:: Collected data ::
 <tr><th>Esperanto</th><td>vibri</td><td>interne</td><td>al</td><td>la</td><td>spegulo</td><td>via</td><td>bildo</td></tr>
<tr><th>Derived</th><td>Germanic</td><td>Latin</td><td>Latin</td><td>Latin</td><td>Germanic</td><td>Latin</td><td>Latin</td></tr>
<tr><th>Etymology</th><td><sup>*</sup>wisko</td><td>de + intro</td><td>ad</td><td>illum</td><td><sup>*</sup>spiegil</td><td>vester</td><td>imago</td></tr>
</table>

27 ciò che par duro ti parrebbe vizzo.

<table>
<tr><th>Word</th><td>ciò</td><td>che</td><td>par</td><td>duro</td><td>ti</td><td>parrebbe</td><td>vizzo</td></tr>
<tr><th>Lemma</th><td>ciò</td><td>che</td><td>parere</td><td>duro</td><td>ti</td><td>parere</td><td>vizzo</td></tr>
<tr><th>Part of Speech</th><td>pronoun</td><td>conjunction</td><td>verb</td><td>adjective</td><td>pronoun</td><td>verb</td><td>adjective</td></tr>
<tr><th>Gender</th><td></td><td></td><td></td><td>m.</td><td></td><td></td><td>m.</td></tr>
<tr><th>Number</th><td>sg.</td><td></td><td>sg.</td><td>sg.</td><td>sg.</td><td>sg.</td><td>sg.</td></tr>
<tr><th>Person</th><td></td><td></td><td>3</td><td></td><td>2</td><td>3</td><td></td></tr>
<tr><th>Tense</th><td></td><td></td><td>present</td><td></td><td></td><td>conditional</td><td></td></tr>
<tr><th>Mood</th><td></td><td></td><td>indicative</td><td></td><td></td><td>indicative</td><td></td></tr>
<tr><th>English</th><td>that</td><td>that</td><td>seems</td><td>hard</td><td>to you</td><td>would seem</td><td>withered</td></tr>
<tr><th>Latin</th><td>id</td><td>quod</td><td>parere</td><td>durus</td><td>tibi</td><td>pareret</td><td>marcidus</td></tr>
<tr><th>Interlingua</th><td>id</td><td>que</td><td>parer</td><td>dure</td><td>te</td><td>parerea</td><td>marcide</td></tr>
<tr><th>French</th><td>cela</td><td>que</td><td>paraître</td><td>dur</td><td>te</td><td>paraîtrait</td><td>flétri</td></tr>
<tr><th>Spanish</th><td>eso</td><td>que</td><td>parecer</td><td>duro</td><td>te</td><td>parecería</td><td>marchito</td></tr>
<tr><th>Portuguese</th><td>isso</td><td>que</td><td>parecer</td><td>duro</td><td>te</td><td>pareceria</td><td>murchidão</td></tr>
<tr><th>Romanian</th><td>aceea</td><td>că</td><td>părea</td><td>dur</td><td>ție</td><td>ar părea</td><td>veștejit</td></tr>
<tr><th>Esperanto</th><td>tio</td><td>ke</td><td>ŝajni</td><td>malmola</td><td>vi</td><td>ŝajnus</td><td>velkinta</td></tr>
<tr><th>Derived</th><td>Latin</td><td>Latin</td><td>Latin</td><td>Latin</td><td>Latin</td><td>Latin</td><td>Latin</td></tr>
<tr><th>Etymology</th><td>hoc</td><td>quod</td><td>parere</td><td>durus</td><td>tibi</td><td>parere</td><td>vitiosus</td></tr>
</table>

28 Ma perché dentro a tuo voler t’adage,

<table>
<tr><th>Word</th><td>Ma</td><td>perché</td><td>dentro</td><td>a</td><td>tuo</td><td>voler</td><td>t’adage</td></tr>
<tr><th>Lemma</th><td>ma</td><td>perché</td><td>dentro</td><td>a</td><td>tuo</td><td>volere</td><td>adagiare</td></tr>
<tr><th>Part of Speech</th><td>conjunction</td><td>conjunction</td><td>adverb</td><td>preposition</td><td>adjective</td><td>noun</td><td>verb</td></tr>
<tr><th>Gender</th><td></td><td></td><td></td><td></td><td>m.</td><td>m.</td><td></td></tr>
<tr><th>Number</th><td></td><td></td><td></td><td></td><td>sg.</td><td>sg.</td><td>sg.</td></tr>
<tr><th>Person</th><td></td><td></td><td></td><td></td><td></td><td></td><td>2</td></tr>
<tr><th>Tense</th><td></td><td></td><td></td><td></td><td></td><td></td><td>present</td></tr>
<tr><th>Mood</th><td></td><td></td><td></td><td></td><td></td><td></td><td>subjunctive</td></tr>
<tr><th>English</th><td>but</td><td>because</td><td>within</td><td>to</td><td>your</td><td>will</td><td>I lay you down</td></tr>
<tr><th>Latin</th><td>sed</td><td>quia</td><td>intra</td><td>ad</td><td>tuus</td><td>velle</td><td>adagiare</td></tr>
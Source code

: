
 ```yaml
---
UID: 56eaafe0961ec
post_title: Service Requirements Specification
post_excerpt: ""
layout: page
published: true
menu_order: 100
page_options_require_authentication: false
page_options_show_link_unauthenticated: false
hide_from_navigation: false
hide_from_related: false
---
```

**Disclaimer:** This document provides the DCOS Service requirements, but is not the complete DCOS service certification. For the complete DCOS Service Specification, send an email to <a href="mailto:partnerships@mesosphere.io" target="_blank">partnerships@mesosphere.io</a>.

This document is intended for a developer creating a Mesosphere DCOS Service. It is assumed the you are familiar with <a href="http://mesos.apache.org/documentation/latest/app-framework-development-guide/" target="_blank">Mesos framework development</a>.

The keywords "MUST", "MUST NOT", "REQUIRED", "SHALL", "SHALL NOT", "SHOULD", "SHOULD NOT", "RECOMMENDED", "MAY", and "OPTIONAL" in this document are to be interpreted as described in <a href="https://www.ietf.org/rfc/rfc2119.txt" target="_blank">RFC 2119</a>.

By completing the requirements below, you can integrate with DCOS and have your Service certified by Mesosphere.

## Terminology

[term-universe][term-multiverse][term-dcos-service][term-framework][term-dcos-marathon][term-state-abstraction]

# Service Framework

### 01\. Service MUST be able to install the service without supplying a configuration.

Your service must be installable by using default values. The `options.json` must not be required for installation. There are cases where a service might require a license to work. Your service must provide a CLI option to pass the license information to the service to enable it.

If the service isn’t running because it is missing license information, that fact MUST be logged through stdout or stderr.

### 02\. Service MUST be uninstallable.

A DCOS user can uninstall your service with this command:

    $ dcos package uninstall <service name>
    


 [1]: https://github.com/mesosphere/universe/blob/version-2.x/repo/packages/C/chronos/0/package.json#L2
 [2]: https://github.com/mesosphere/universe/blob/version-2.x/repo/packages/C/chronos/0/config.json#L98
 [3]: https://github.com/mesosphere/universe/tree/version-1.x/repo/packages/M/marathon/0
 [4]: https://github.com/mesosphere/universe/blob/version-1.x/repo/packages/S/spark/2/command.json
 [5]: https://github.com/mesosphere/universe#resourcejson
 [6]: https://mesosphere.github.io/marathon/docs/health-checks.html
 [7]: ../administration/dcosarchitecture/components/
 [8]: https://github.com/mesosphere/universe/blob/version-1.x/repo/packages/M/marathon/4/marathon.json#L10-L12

:: Work instruction ::
Copy every record above out again, word for word.

:: Your solution ::
 <tr><th>Esperanto</th><td>vibri</td><td>interne</td><td>al</td><td>la</td><td>spegulo</td><td>via</td><td>bildo</td></tr>
<tr><th>Derived</th><td>Germanic</td><td>Latin</td><td>Latin</td><td>Latin</td><td>Germanic</td><td>Latin</td><td>Latin</td></tr>
<tr><th>Etymology</th><td><sup>*</sup>wisko</td><td>de + intro</td><td>ad</td><td>illum</td><td><sup>*</sup>spiegil</td><td>vester</td><td>imago</td></tr>
</table>

27 ciò che par duro ti parrebbe vizzo.

<table>
<tr><th>Word</th><td>ciò</td><td>che</td><td>par</td><td>duro</td><td>ti</td><td>parrebbe</td><td>vizzo</td></tr>
<tr><th>Lemma</th><td>ciò</td><td>che</td><td>parere</td><td>duro</td><td>ti</td><td>parere</td><td>vizzo</td></tr>
<tr><th>Part of Speech</th><td>pronoun</td><td>conjunction</td><td>verb</td><td>adjective</td><td>pronoun</td><td>verb</td><td>adjective</td></tr>
<tr><th>Gender</th><td></td><td></td><td></td><td>m.</td><td></td><td></td><td>m.</td></tr>
<tr><th>Number</th><td>sg.</td><td></td><td>sg.</td><td>sg.</td><td>sg.</td><td>sg.</td><td>sg.</td></tr>
<tr><th>Person</th><td></td><td></td><td>3</td><td></td><td>2</td><td>3</td><td></td></tr>
<tr><th>Tense</th><td></td><td></td><td>present</td><td></td><td></td><td>conditional</td><td></td></tr>
<tr><th>Mood</th><td></td><td></td><td>indicative</td><td></td><td></td><td>indicative</td><td></td></tr>
<tr><th>English</th><td>that</td><td>that</td><td>seems</td><td>hard</td><td>to you</td><td>would seem</td><td>withered</td></tr>
<tr><th>Latin</th><td>id</td><td>quod</td><td>parere</td><td>durus</td><td>tibi</td><td>pareret</td><td>marcidus</td></tr>
<tr><th>Interlingua</th><td>id</td><td>que</td><td>parer</td><td>dure</td><td>te</td><td>parerea</td><td>marcide</td></tr>
<tr><th>French</th><td>cela</td><td>que</td><td>paraître</td><td>dur</td><td>te</td><td>paraîtrait</td><td>flétri</td></tr>
<tr><th>Spanish</th><td>eso</td><td>que</td><td>parecer</td><td>duro</td><td>te</td><td>parecería</td><td>marchito</td></tr>
<tr><th>Portuguese</th><td>isso</td><td>que</td><td>parecer</td><td>duro</td><td>te</td><td>pareceria</td><td>murchidão</td></tr>
<tr><th>Romanian</th><td>aceea</td><td>că</td><td>părea</td><td>dur</td><td>ție</td><td>ar părea</td><td>veștejit</td></tr>
<tr><th>Esperanto</th><td>tio</td><td>ke</td><td>ŝajni</td><td>malmola</td><td>vi</td><td>ŝajnus</td><td>velkinta</td></tr>
<tr><th>Derived</th><td>Latin</td><td>Latin</td><td>Latin</td><td>Latin</td><td>Latin</td><td>Latin</td><td>Latin</td></tr>
<tr><th>Etymology</th><td>hoc</td><td>quod</td><td>parere</td><td>durus</td><td>tibi</td><td>parere</td><td>vitiosus</td></tr>
</table>

28 Ma perché dentro a tuo voler t’adage,

<table>
<tr><th>Word</th><td>Ma</td><td>perché</td><td>dentro</td><td>a</td><td>tuo</td><td>voler</td><td>t’adage</td></tr>
<tr><th>Lemma</th><td>ma</td><td>perché</td><td>dentro</td><td>a</td><td>tuo</td><td>volere</td><td>adagiare</td></tr>
<tr><th>Part of Speech</th><td>conjunction</td><td>conjunction</td><td>adverb</td><td>preposition</td><td>adjective</td><td>noun</td><td>verb</td></tr>
<tr><th>Gender</th><td></td><td></td><td></td><td></td><td>m.</td><td>m.</td><td></td></tr>
<tr><th>Number</th><td></td><td></td><td></td><td></td><td>sg.</td><td>sg.</td><td>sg.</td></tr>
<tr><th>Person</th><td></td><td></td><td></td><td></td><td></td><td></td><td>2</td></tr>
<tr><th>Tense</th><td></td><td></td><td></td><td></td><td></td><td></td><td>present</td></tr>
<tr><th>Mood</th><td></td><td></td><td></td><td></td><td></td><td></td><td>subjunctive</td></tr>
<tr><th>English</th><td>but</td><td>because</td><td>within</td><td>to</td><td>your</td><td>will</td><td>I lay you down</td></tr>
<tr><th>Latin</th><td>sed</td><td>quia</td><td>intra</td><td>ad</td><td>tuus</td><td>velle</td><td>adagiare</td></tr>
Source code

:
 ```yaml
---
UID: 56eaafe0961ec
post_title: Service Requirements Specification
post_excerpt: ""
layout: page
published: true
menu_order: 100
page_options_require_authentication: false
page_options_show_link_unauthenticated: false
hide_from_navigation: false
hide_from_related: false
---
```

**Disclaimer:** This document provides the DCOS Service requirements, but is not the complete DCOS service certification. For the complete DCOS Service Specification, send an email to <a href="mailto:partnerships@mesosphere.io" target="_blank">partnerships@mesosphere.io</a>.

This document is intended for a developer creating a Mesosphere DCOS Service. It is assumed the you are familiar with <a href="http://mesos.apache.org/documentation/latest/app-framework-development-guide/" target="_blank">Mesos framework development</a>.

The keywords "MUST", "MUST NOT", "REQUIRED", "SHALL", "SHALL NOT", "SHOULD", "SHOULD NOT", "RECOMMENDED", "MAY", and "OPTIONAL" in this document are to be interpreted as described in <a href="https://www.ietf.org/rfc/rfc2119.txt" target="_blank">RFC 2119</a>.

By completing the requirements below, you can integrate with DCOS and have your Service certified by Mesosphere.

## Terminology

[term-universe][term-multiverse][term-dcos-service][term-framework][term-dcos-marathon][term-state-abstraction]

# Service Framework

### 01\. Service MUST be able to install the service without supplying a configuration.

Your service must be installable by using default values. The `options.json` must not be required for installation. There are cases where a service might require a license to work. Your service must provide a CLI option to pass the license information to the service to enable it.

If the service isn’t running because it is missing license information, that fact MUST be logged through stdout or stderr.

### 02\. Service MUST be uninstallable.

A DCOS user can uninstall your service with this command:

    $ dcos package uninstall <service name>
    


 [1]: https://github.com/mesosphere/universe/blob/version-2.x/repo/packages/C/chronos/0/package.json#L2
 [2]: https://github.com/mesosphere/universe/blob/version-2.x/repo/packages/C/chronos/0/config.json#L98
 [3]: https://github.com/mesosphere/universe/tree/version-1.x/repo/packages/M/marathon/0
 [4]: https://github.com/mesosphere/universe/blob/version-1.x/repo/packages/S/spark/2/command.json
 [5]: https://github.com/mesosphere/universe#resourcejson
 [6]: https://mesosphere.github.io/marathon/docs/health-checks.html
 [7]: ../administration/dcosarchitecture/components/
 [8]: https://github.com/mesosphere/universe/blob/version-1.x/repo/packages/M/marathon/4/marathon.json#L10-L12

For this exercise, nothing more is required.